It shows just how much high-powered money there is in the system.
In their program to maintain a low currency value, China has purchased dollars from its exporters with newly created cash.
All this cash is now in the system.
The only way to cool lending is to increase the reserve's banks must keep in their vaults.
The important point here is the Fed might choose the same tactic here in the US.
* * * * * J B K * * * * *
San Francisco
By JOE McDONALD, AP Business Writer Joe Mcdonald, Ap Business Writer – Fri Feb 12, 6:49 am ET
BEIJING – China ordered banks Friday to increase reserves for a second time in a month to cool a credit boom without resorting to interest rate hikes that might derail a recovery in the world's third-largest economy.
Chinese leaders worry that a stimulus-driven torrent of lending is fueling a dangerous bubble in stock and real estate prices.
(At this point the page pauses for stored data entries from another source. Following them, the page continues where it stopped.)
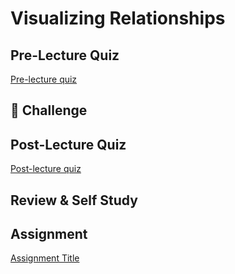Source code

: # Visualizing Relationships

## Pre-Lecture Quiz

[Pre-lecture quiz]()

## 🚀 Challenge

## Post-Lecture Quiz

[Post-lecture quiz]()

## Review & Self Study


## Assignment

[Assignment Title](assignment.md)
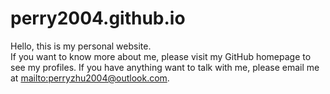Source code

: # perry2004.github.io
Hello, this is my personal website.  
If you want to know more about me, please visit my GitHub homepage to see my profiles. 
If you have anything want to talk with me, please email me at [mailto:perryzhu2004@outlook.com](perryzhu2004@outlook.com). 
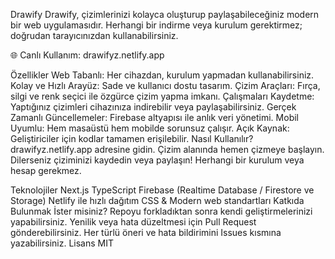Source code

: Drawify
Drawify, çizimlerinizi kolayca oluşturup paylaşabileceğiniz modern bir web uygulamasıdır.
Herhangi bir indirme veya kurulum gerektirmez; doğrudan tarayıcınızdan kullanabilirsiniz.

🌐 Canlı Kullanım: drawifyz.netlify.app

Özellikler
Web Tabanlı: Her cihazdan, kurulum yapmadan kullanabilirsiniz.
Kolay ve Hızlı Arayüz: Sade ve kullanıcı dostu tasarım.
Çizim Araçları: Fırça, silgi ve renk seçici ile özgürce çizim yapma imkanı.
Çalışmaları Kaydetme: Yaptığınız çizimleri cihazınıza indirebilir veya paylaşabilirsiniz.
Gerçek Zamanlı Güncellemeler: Firebase altyapısı ile anlık veri yönetimi.
Mobil Uyumlu: Hem masaüstü hem mobilde sorunsuz çalışır.
Açık Kaynak: Geliştiriciler için kodlar tamamen erişilebilir.
Nasıl Kullanılır?
drawifyz.netlify.app adresine gidin.
Çizim alanında hemen çizmeye başlayın.
Dilerseniz çiziminizi kaydedin veya paylaşın!
Herhangi bir kurulum veya hesap gerekmez.

Teknolojiler
Next.js
TypeScript
Firebase (Realtime Database / Firestore ve Storage)
Netlify ile hızlı dağıtım
CSS & Modern web standartları
Katkıda Bulunmak İster misiniz?
Repoyu forkladıktan sonra kendi geliştirmelerinizi yapabilirsiniz.
Yenilik veya hata düzeltmesi için Pull Request gönderebilirsiniz.
Her türlü öneri ve hata bildirimini Issues kısmına yazabilirsiniz.
Lisans
MIT
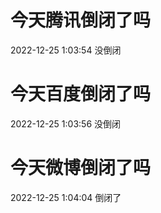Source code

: # 今天腾讯倒闭了吗

2022-12-25 1:03:54 没倒闭

# 今天百度倒闭了吗

2022-12-25 1:03:56 没倒闭

# 今天微博倒闭了吗

2022-12-25 1:04:04 倒闭了


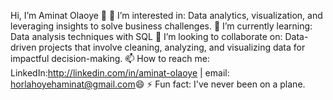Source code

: Hi, I’m Aminat Olaoye 👋
👀 I’m interested in: Data analytics, visualization, and leveraging insights to solve business challenges.
🌱 I’m currently learning: Data analysis techniques with SQL
💞️ I’m looking to collaborate on: Data-driven projects that involve cleaning, analyzing, and visualizing data for impactful decision-making.
📫 How to reach me: LinkedIn:http://linkedin.com/in/aminat-olaoye | email: horlahoyehaminat@gmail.com😄
⚡ Fun fact: I've never been on a plane.
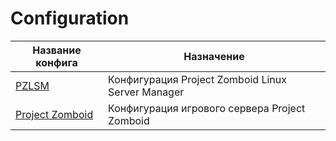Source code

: # Configuration

| Название конфига                     | Назначение                
| ------------------------------------ | --------------------------------------------------
| [PZLSM](pzlsm.md)                    | Конфигурация Project Zomboid Linux Server Manager
| [Project Zomboid](projectzomboid.md) | Конфигурация игрового сервера Project Zomboid
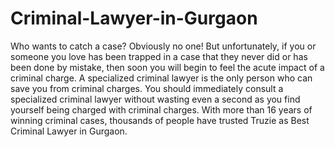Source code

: # Criminal-Lawyer-in-Gurgaon
Who wants to catch a case? Obviously no one! But unfortunately, if you or someone you love has been trapped in a case that they never did or has been done by mistake, then soon you will begin to feel the acute impact of a criminal charge. A specialized criminal lawyer is the only person who can save you from criminal charges. You should immediately consult a specialized criminal lawyer without wasting even a second as you find yourself being charged with criminal charges. With more than 16 years of winning criminal cases, thousands of people have trusted Truzie as Best Criminal Lawyer in Gurgaon.
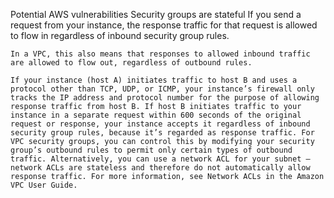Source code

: Potential AWS vulnerabilities
  Security groups are stateful
    If you send a request from your instance, the response traffic for that request is allowed to flow in regardless of inbound security group rules.

    In a VPC, this also means that responses to allowed inbound traffic are allowed to flow out, regardless of outbound rules.

    If your instance (host A) initiates traffic to host B and uses a protocol other than TCP, UDP, or ICMP, your instance’s firewall only tracks the IP address and protocol number for the purpose of allowing response traffic from host B. If host B initiates traffic to your instance in a separate request within 600 seconds of the original request or response, your instance accepts it regardless of inbound security group rules, because it’s regarded as response traffic. For VPC security groups, you can control this by modifying your security group’s outbound rules to permit only certain types of outbound traffic. Alternatively, you can use a network ACL for your subnet — network ACLs are stateless and therefore do not automatically allow response traffic. For more information, see Network ACLs in the Amazon VPC User Guide.
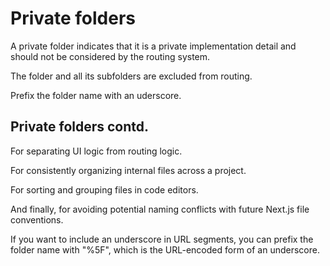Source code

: # Private folders

A private folder indicates that it is a private implementation detail and should not be considered by the routing system.

The folder and all its subfolders are excluded from routing.

Prefix the folder name with an uderscore.

## Private folders contd.

For separating UI logic from routing logic.

For consistently organizing internal files across a project.

For sorting and grouping files in code editors.

And finally, for avoiding potential naming conflicts with future Next.js file conventions.

If you want to include an underscore in URL segments, you can prefix the folder name with "%5F", which is the URL-encoded form of an underscore.
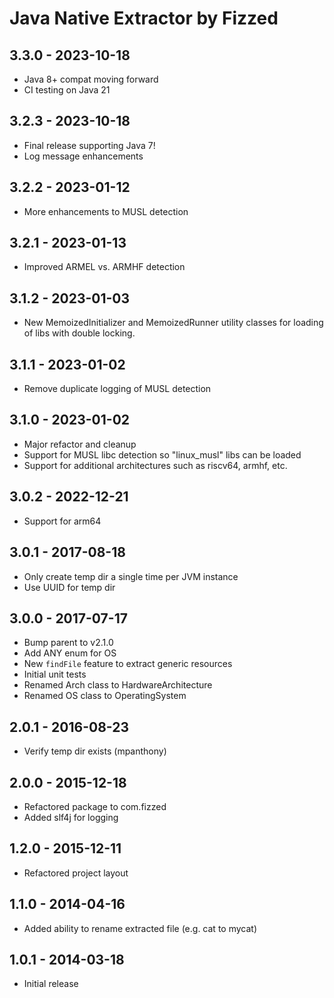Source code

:# Java Native Extractor by Fizzed

## 3.3.0 - 2023-10-18

 - Java 8+ compat moving forward
 - CI testing on Java 21

## 3.2.3 - 2023-10-18

 - Final release supporting Java 7!
 - Log message enhancements

## 3.2.2 - 2023-01-12

 - More enhancements to MUSL detection

## 3.2.1 - 2023-01-13

 - Improved ARMEL vs. ARMHF detection

## 3.1.2 - 2023-01-03

 - New MemoizedInitializer and MemoizedRunner utility classes for loading of libs with
   double locking.

## 3.1.1 - 2023-01-02

 - Remove duplicate logging of MUSL detection

## 3.1.0 - 2023-01-02

 - Major refactor and cleanup
 - Support for MUSL libc detection so "linux_musl" libs can be loaded
 - Support for additional architectures such as riscv64, armhf, etc.

## 3.0.2 - 2022-12-21

 - Support for arm64

## 3.0.1 - 2017-08-18

 - Only create temp dir a single time per JVM instance
 - Use UUID for temp dir

## 3.0.0 - 2017-07-17
 - Bump parent to v2.1.0
 - Add ANY enum for OS
 - New `findFile` feature to extract generic resources
 - Initial unit tests
 - Renamed Arch class to HardwareArchitecture
 - Renamed OS class to OperatingSystem

## 2.0.1 - 2016-08-23
 - Verify temp dir exists (mpanthony)

## 2.0.0 - 2015-12-18
 - Refactored package to com.fizzed
 - Added slf4j for logging

## 1.2.0 - 2015-12-11
 - Refactored project layout

## 1.1.0 - 2014-04-16
 - Added ability to rename extracted file (e.g. cat to mycat)

## 1.0.1 - 2014-03-18
 - Initial release
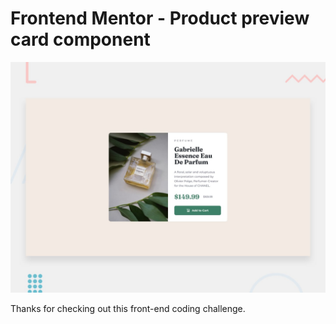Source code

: # Frontend Mentor - Product preview card component

![Design preview for the Product preview card component coding challenge](./design/desktop-preview.jpg)


Thanks for checking out this front-end coding challenge.

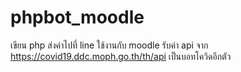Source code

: # phpbot_moodle
 เขียน php ส่งค่าไปที่ line ใช้งานกับ moodle 
รับค่า api จาก https://covid19.ddc.moph.go.th/th/api
เป็นบอทโควิดอีกตัว
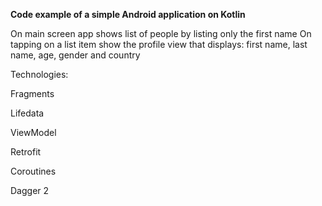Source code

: **Code example of a simple Android application on Kotlin**


On main screen app shows list of people by listing only the first name
On tapping on a list item show the profile view that displays: first name, last name, age, gender and country

Technologies:

Fragments

Lifedata

ViewModel

Retrofit

Coroutines

Dagger 2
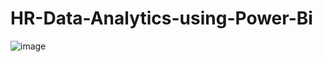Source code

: # HR-Data-Analytics-using-Power-Bi
![image](https://github.com/user-attachments/assets/04a209ab-4e82-4b50-941e-7efb82cb88f7)
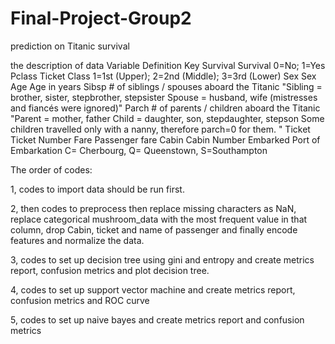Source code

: # Final-Project-Group2

prediction on Titanic survival

the description of data Variable	Definition	Key Survival	Survival	0=No; 1=Yes Pclass	Ticket Class	1=1st (Upper); 2=2nd (Middle); 3=3rd (Lower) Sex	Sex Age	Age in years Sibsp	# of siblings / spouses aboard the Titanic	"Sibling = brother, sister, stepbrother, stepsister Spouse = husband, wife (mistresses and fiancés were ignored)" Parch	# of parents / children aboard the Titanic	"Parent = mother, father Child = daughter, son, stepdaughter, stepson Some children travelled only with a nanny, therefore parch=0 for them. " Ticket	Ticket Number Fare	Passenger fare Cabin	Cabin Number Embarked	Port of Embarkation C= Cherbourg, Q= Queenstown, S=Southampton

The order of codes:

1, codes to import data should be run first.

2, then codes to preprocess then replace missing characters as NaN, replace categorical mushroom_data with the most frequent value in that column, drop Cabin, ticket and name of passenger and finally encode features and normalize the data.

3, codes to set up decision tree using gini and entropy and create metrics report, confusion metrics and plot decision tree.

4, codes to set up support vector machine and create metrics report, confusion metrics and ROC curve

5, codes to set up naive bayes and create metrics report and confusion metrics
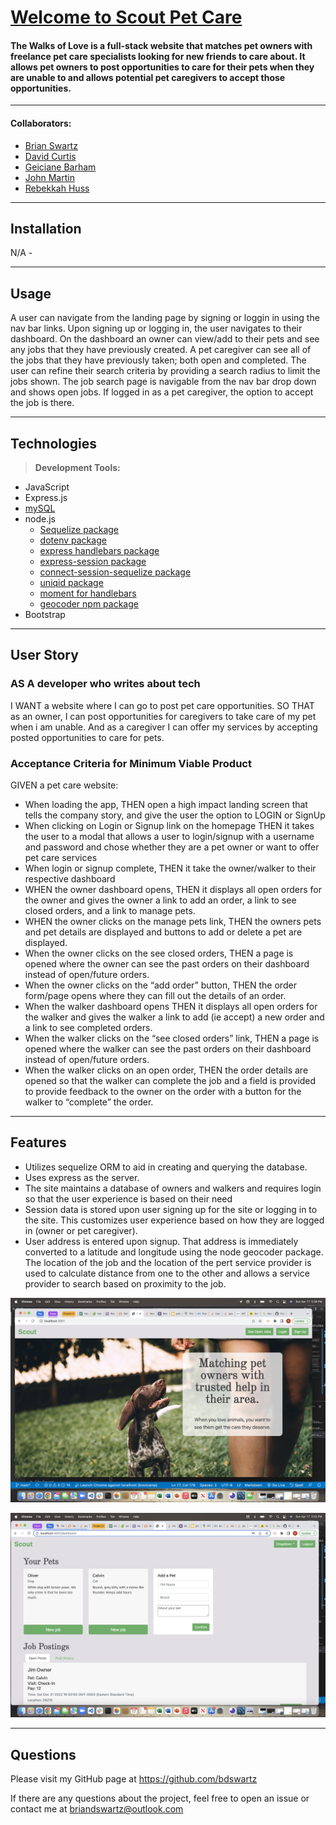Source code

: # [Welcome to Scout Pet Care]()

#### The Walks of Love is a full-stack website that matches pet owners with freelance pet care specialists looking for new friends to care about.  It allows pet owners to post opportunities to care for their pets when they are unable to and allows potential pet caregivers to accept those opportunities.

---

#### Collaborators:
*  [Brian Swartz](https://github.com/bdswartz)
*  [David Curtis](https://github.com/DavidebCurtis)
*  [Geiciane Barham](https://github.com/geicibarham)
*  [John Martin](https://github.com/gemsjohn)
*  [Rebekkah Huss](https://github.com/bekkahhuss)

---

## Installation
N/A - 

---

## Usage
A user can navigate from the landing page by signing or loggin in using the nav bar links.  Upon signing up or logging in, the user navigates to their dashboard.  On the dashboard an owner can view/add to their pets and see any jobs that they have previously created.  A pet caregiver can see all of the jobs that they have previously taken; both open and completed.  The user can refine their search criteria by providing a search radius to limit the jobs shown. The job search page is navigable from the nav bar drop down and shows open jobs.  If logged in as a pet caregiver, the option to accept the job is there.

---

## Technologies

> <b>Development Tools:</b>
  * JavaScript
  * Express.js
  * [mySQL](https://www.npmjs.com/package/mysql2)
  * node.js
    * [Sequelize package](https://www.npmjs.com/package/sequelize)
    * [dotenv package](https://www.npmjs.com/package/dotenv)
    * [express handlebars package](https://www.npmjs.com/package/express-handlebars)
    * [express-session package](https://www.npmjs.com/package/express-session)
    * [connect-session-sequelize package](https://www.npmjs.com/package/connect-session-sequelize)
    * [uniqid package](https://www.npmjs.com/package/uniqid)
    * [moment for handlebars](https://www.npmjs.com/package/handlebars.moment)
    * [geocoder npm package](https://www.npmjs.com/package/node-geocoder)
  * Bootstrap

  ---

## User Story
### AS A developer who writes about tech
I WANT a website where I can go to post pet care opportunities.
SO THAT as an owner, I can post opportunities for caregivers to take care of my pet when i am unable.  And as a caregiver I can offer my services by accepting posted opportunities to care for pets.
    
### Acceptance Criteria for Minimum Viable Product

GIVEN a pet care website:
*  When loading the app, 
    THEN open a high impact landing screen that tells the company story, and give the user the option to LOGIN or SignUp
*  When clicking on Login or Signup link on the homepage
    THEN it takes the user to a modal that allows a user to login/signup with a username and password and chose whether they are a pet owner or want to offer pet care services
*  When login or signup complete, 
    THEN it take the owner/walker to their respective dashboard
*  WHEN the owner dashboard opens, 
    THEN it displays all open orders for the owner and gives the owner a link to add an order, a link to see closed orders, and a link to manage pets.
*  WHEN the owner clicks on the manage pets link, 
    THEN the owners pets and pet details are displayed and buttons to add or delete a pet are displayed.
*  When the owner clicks on the see closed orders, 
    THEN a page is opened where the owner can see the past orders on their dashboard instead of open/future orders.
*  When the owner clicks on the “add order” button, 
    THEN the order form/page opens where they can fill out the details of an order.
*  When the walker dashboard opens
    THEN it displays all open orders for the walker and gives the walker a link to add (ie accept) a new order and a link to see completed orders.
*  When the walker clicks on the “see closed orders” link, 
    THEN a page is opened where the walker can see the past orders on their dashboard instead of open/future orders.
*  When the walker clicks on an open order, 
    THEN the order details are opened so that the walker can complete the job and a field is provided to provide feedback to the owner on the order with a button for the walker to “complete” the order.
 
---

## Features
-  Utilizes sequelize ORM to aid in creating and querying the database.
-  Uses express as the server.
-  The site maintains a database of owners and walkers and requires login so that the user experience is based on their need
-  Session data is stored upon user signing up for the site or logging in to the site.  This customizes user experience based on how they are logged in (owner or pet caregiver).
-  User address is entered upon signup.  That address is immediately converted to a latitude and longitude using the node geocoder package.  The location of the job and the location of the pert service provider is used to calculate distance from one to the other and allows a service provider to search based on proximity to the job.

<!-- ## File Architecture

<details><summary><b>Click To View</b></summary>
 

         AppBeware
         ├── Client
         │   ├── build
         │   ├── node_modules
         │   ├── public
         │   ├── src
         │   │   ├── assets
         |   │   │   ├── images
         |   │   │   ├── Readme_assets
         |   │   │   └── styling
         │   │   ├── components
         |   │   │   ├── AboutTheShields
         |   │   │   ├── AddAppReview
         |   │   │   ├── Alerts
         |   │   │   ├── AppPageComponents
         |   │   │   ├── CategoryCards
         |   │   │   ├── Footer
         |   │   │   ├── HeaderContainer
         |   │   │   ├── HomePageShieldLayout
         |   │   │   ├── HomepageTabNav
         |   │   │   ├── HoverShieldInfo
         |   │   │   ├── Modals
         |   │   │   ├── Nav
         |   │   │   ├── Ratings
         |   │   │   ├── SearchAppAnnie
         |   │   │   ├── SearchResults
         |   │   │   ├── SignIn
         |   │   │   ├── SignUp
         |   │   │   ├── Toasties
         |   │   │   ├── TopTrendingApps
         |   │   │   ├── UserDetailsPanel
         |   │   │   └── Wrapper
         │   │   ├── pages
         |   │   │   ├── AppPage.js
         |   │   │   ├── CategoryPage.js
         |   │   │   ├── Disclaimer.js
         |   │   │   ├── Homepage.js
         |   │   │   ├── ProfilePage.js
         |   │   │   └── SplashPage.js
         │   │   ├── Store
         |   │   │   ├── Actions
         |   │   │   ├── Reducers
         |   │   │   ├── history.js
         |   │   │   ├── index.js
         |   │   │   └── InitialState.json
         │   │   ├── utils
         │   │   ├── App.js
         │   │   └── index.js

         ├── config
         ├── controllers
         ├── db
         ├── middlewares
         ├── models
         ├── node_modules
         ├── routes
         ├── views
         |   ├── layouts
         |   ├── partials
         |   │   │   ├── history.js
         |   │   │   ├── index.js
         |   │   │   └── InitialState.json
         ├── .gitignore
         ├── package-lock.json
         ├── package.json
         ├── Readme.md 
         └── server.js


</details> -->

![Top of Landing Page](./landing-ss.jpg)

![Dashboard](./owner-dash-ss.jpg)

---

## Questions
Please visit my GitHub page
at https://github.com/bdswartz

If there are any questions about the project,
feel free to open an issue or contact me at briandswartz@outlook.com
They also are concerned that the flood of money surging through the economy is adding to inflation.
Beijing declared China had emerged from the global crisis after economic growth rebounded to 10.7 percent in the final quarter of 2009. But authorities say the global outlook is still uncertain, and analysts expect them to try to avoid rate hikes even as they start winding down their stimulus.
Banks were ordered Friday to increase reserves by half a percentage point — to 16.5 percent for large lenders and to 14.5 percent for smaller institutions. Rural lenders that serve farmers were exempted to guarantee adequate credit for agriculture.